:: Dataset content ::
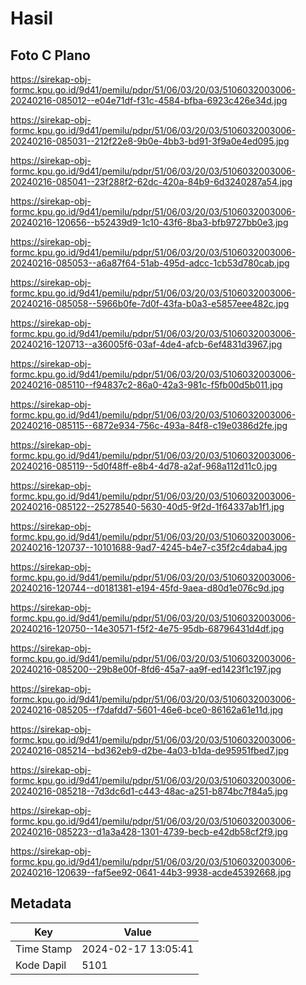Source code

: # Hasil

## Foto C Plano

https://sirekap-obj-formc.kpu.go.id/9d41/pemilu/pdpr/51/06/03/20/03/5106032003006-20240216-085012--e04e71df-f31c-4584-bfba-6923c426e34d.jpg

https://sirekap-obj-formc.kpu.go.id/9d41/pemilu/pdpr/51/06/03/20/03/5106032003006-20240216-085031--212f22e8-9b0e-4bb3-bd91-3f9a0e4ed095.jpg

https://sirekap-obj-formc.kpu.go.id/9d41/pemilu/pdpr/51/06/03/20/03/5106032003006-20240216-085041--23f288f2-62dc-420a-84b9-6d3240287a54.jpg

https://sirekap-obj-formc.kpu.go.id/9d41/pemilu/pdpr/51/06/03/20/03/5106032003006-20240216-120656--b52439d9-1c10-43f6-8ba3-bfb9727bb0e3.jpg

https://sirekap-obj-formc.kpu.go.id/9d41/pemilu/pdpr/51/06/03/20/03/5106032003006-20240216-085053--a6a87f64-51ab-495d-adcc-1cb53d780cab.jpg

https://sirekap-obj-formc.kpu.go.id/9d41/pemilu/pdpr/51/06/03/20/03/5106032003006-20240216-085058--5966b0fe-7d0f-43fa-b0a3-e5857eee482c.jpg

https://sirekap-obj-formc.kpu.go.id/9d41/pemilu/pdpr/51/06/03/20/03/5106032003006-20240216-120713--a36005f6-03af-4de4-afcb-6ef4831d3967.jpg

https://sirekap-obj-formc.kpu.go.id/9d41/pemilu/pdpr/51/06/03/20/03/5106032003006-20240216-085110--f94837c2-86a0-42a3-981c-f5fb00d5b011.jpg

https://sirekap-obj-formc.kpu.go.id/9d41/pemilu/pdpr/51/06/03/20/03/5106032003006-20240216-085115--6872e934-756c-493a-84f8-c19e0386d2fe.jpg

https://sirekap-obj-formc.kpu.go.id/9d41/pemilu/pdpr/51/06/03/20/03/5106032003006-20240216-085119--5d0f48ff-e8b4-4d78-a2af-968a112d11c0.jpg

https://sirekap-obj-formc.kpu.go.id/9d41/pemilu/pdpr/51/06/03/20/03/5106032003006-20240216-085122--25278540-5630-40d5-9f2d-1f64337ab1f1.jpg

https://sirekap-obj-formc.kpu.go.id/9d41/pemilu/pdpr/51/06/03/20/03/5106032003006-20240216-120737--10101688-9ad7-4245-b4e7-c35f2c4daba4.jpg

https://sirekap-obj-formc.kpu.go.id/9d41/pemilu/pdpr/51/06/03/20/03/5106032003006-20240216-120744--d0181381-e194-45fd-9aea-d80d1e076c9d.jpg

https://sirekap-obj-formc.kpu.go.id/9d41/pemilu/pdpr/51/06/03/20/03/5106032003006-20240216-120750--14e30571-f5f2-4e75-95db-68796431d4df.jpg

https://sirekap-obj-formc.kpu.go.id/9d41/pemilu/pdpr/51/06/03/20/03/5106032003006-20240216-085200--29b8e00f-8fd6-45a7-aa9f-ed1423f1c197.jpg

https://sirekap-obj-formc.kpu.go.id/9d41/pemilu/pdpr/51/06/03/20/03/5106032003006-20240216-085205--f7dafdd7-5601-46e6-bce0-86162a61e11d.jpg

https://sirekap-obj-formc.kpu.go.id/9d41/pemilu/pdpr/51/06/03/20/03/5106032003006-20240216-085214--bd362eb9-d2be-4a03-b1da-de95951fbed7.jpg

https://sirekap-obj-formc.kpu.go.id/9d41/pemilu/pdpr/51/06/03/20/03/5106032003006-20240216-085218--7d3dc6d1-c443-48ac-a251-b874bc7f84a5.jpg

https://sirekap-obj-formc.kpu.go.id/9d41/pemilu/pdpr/51/06/03/20/03/5106032003006-20240216-085223--d1a3a428-1301-4739-becb-e42db58cf2f9.jpg

https://sirekap-obj-formc.kpu.go.id/9d41/pemilu/pdpr/51/06/03/20/03/5106032003006-20240216-120639--faf5ee92-0641-44b3-9938-acde45392668.jpg


## Metadata

| Key        | Value               |
| ---------- | ------------------- |
| Time Stamp | 2024-02-17 13:05:41 |
| Kode Dapil | 5101                |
:::
Work task. The whole listing is to be retyped exactly, with its pictures removed.

Response.
Source code

: # Hasil

## Foto C Plano

https://sirekap-obj-formc.kpu.go.id/9d41/pemilu/pdpr/51/06/03/20/03/5106032003006-20240216-085012--e04e71df-f31c-4584-bfba-6923c426e34d.jpg

https://sirekap-obj-formc.kpu.go.id/9d41/pemilu/pdpr/51/06/03/20/03/5106032003006-20240216-085031--212f22e8-9b0e-4bb3-bd91-3f9a0e4ed095.jpg

https://sirekap-obj-formc.kpu.go.id/9d41/pemilu/pdpr/51/06/03/20/03/5106032003006-20240216-085041--23f288f2-62dc-420a-84b9-6d3240287a54.jpg

https://sirekap-obj-formc.kpu.go.id/9d41/pemilu/pdpr/51/06/03/20/03/5106032003006-20240216-120656--b52439d9-1c10-43f6-8ba3-bfb9727bb0e3.jpg

https://sirekap-obj-formc.kpu.go.id/9d41/pemilu/pdpr/51/06/03/20/03/5106032003006-20240216-085053--a6a87f64-51ab-495d-adcc-1cb53d780cab.jpg

https://sirekap-obj-formc.kpu.go.id/9d41/pemilu/pdpr/51/06/03/20/03/5106032003006-20240216-085058--5966b0fe-7d0f-43fa-b0a3-e5857eee482c.jpg

https://sirekap-obj-formc.kpu.go.id/9d41/pemilu/pdpr/51/06/03/20/03/5106032003006-20240216-120713--a36005f6-03af-4de4-afcb-6ef4831d3967.jpg

https://sirekap-obj-formc.kpu.go.id/9d41/pemilu/pdpr/51/06/03/20/03/5106032003006-20240216-085110--f94837c2-86a0-42a3-981c-f5fb00d5b011.jpg

https://sirekap-obj-formc.kpu.go.id/9d41/pemilu/pdpr/51/06/03/20/03/5106032003006-20240216-085115--6872e934-756c-493a-84f8-c19e0386d2fe.jpg

https://sirekap-obj-formc.kpu.go.id/9d41/pemilu/pdpr/51/06/03/20/03/5106032003006-20240216-085119--5d0f48ff-e8b4-4d78-a2af-968a112d11c0.jpg

https://sirekap-obj-formc.kpu.go.id/9d41/pemilu/pdpr/51/06/03/20/03/5106032003006-20240216-085122--25278540-5630-40d5-9f2d-1f64337ab1f1.jpg

https://sirekap-obj-formc.kpu.go.id/9d41/pemilu/pdpr/51/06/03/20/03/5106032003006-20240216-120737--10101688-9ad7-4245-b4e7-c35f2c4daba4.jpg

https://sirekap-obj-formc.kpu.go.id/9d41/pemilu/pdpr/51/06/03/20/03/5106032003006-20240216-120744--d0181381-e194-45fd-9aea-d80d1e076c9d.jpg

https://sirekap-obj-formc.kpu.go.id/9d41/pemilu/pdpr/51/06/03/20/03/5106032003006-20240216-120750--14e30571-f5f2-4e75-95db-68796431d4df.jpg

https://sirekap-obj-formc.kpu.go.id/9d41/pemilu/pdpr/51/06/03/20/03/5106032003006-20240216-085200--29b8e00f-8fd6-45a7-aa9f-ed1423f1c197.jpg

https://sirekap-obj-formc.kpu.go.id/9d41/pemilu/pdpr/51/06/03/20/03/5106032003006-20240216-085205--f7dafdd7-5601-46e6-bce0-86162a61e11d.jpg

https://sirekap-obj-formc.kpu.go.id/9d41/pemilu/pdpr/51/06/03/20/03/5106032003006-20240216-085214--bd362eb9-d2be-4a03-b1da-de95951fbed7.jpg

https://sirekap-obj-formc.kpu.go.id/9d41/pemilu/pdpr/51/06/03/20/03/5106032003006-20240216-085218--7d3dc6d1-c443-48ac-a251-b874bc7f84a5.jpg

https://sirekap-obj-formc.kpu.go.id/9d41/pemilu/pdpr/51/06/03/20/03/5106032003006-20240216-085223--d1a3a428-1301-4739-becb-e42db58cf2f9.jpg

https://sirekap-obj-formc.kpu.go.id/9d41/pemilu/pdpr/51/06/03/20/03/5106032003006-20240216-120639--faf5ee92-0641-44b3-9938-acde45392668.jpg


## Metadata

| Key        | Value               |
| ---------- | ------------------- |
| Time Stamp | 2024-02-17 13:05:41 |
| Kode Dapil | 5101                |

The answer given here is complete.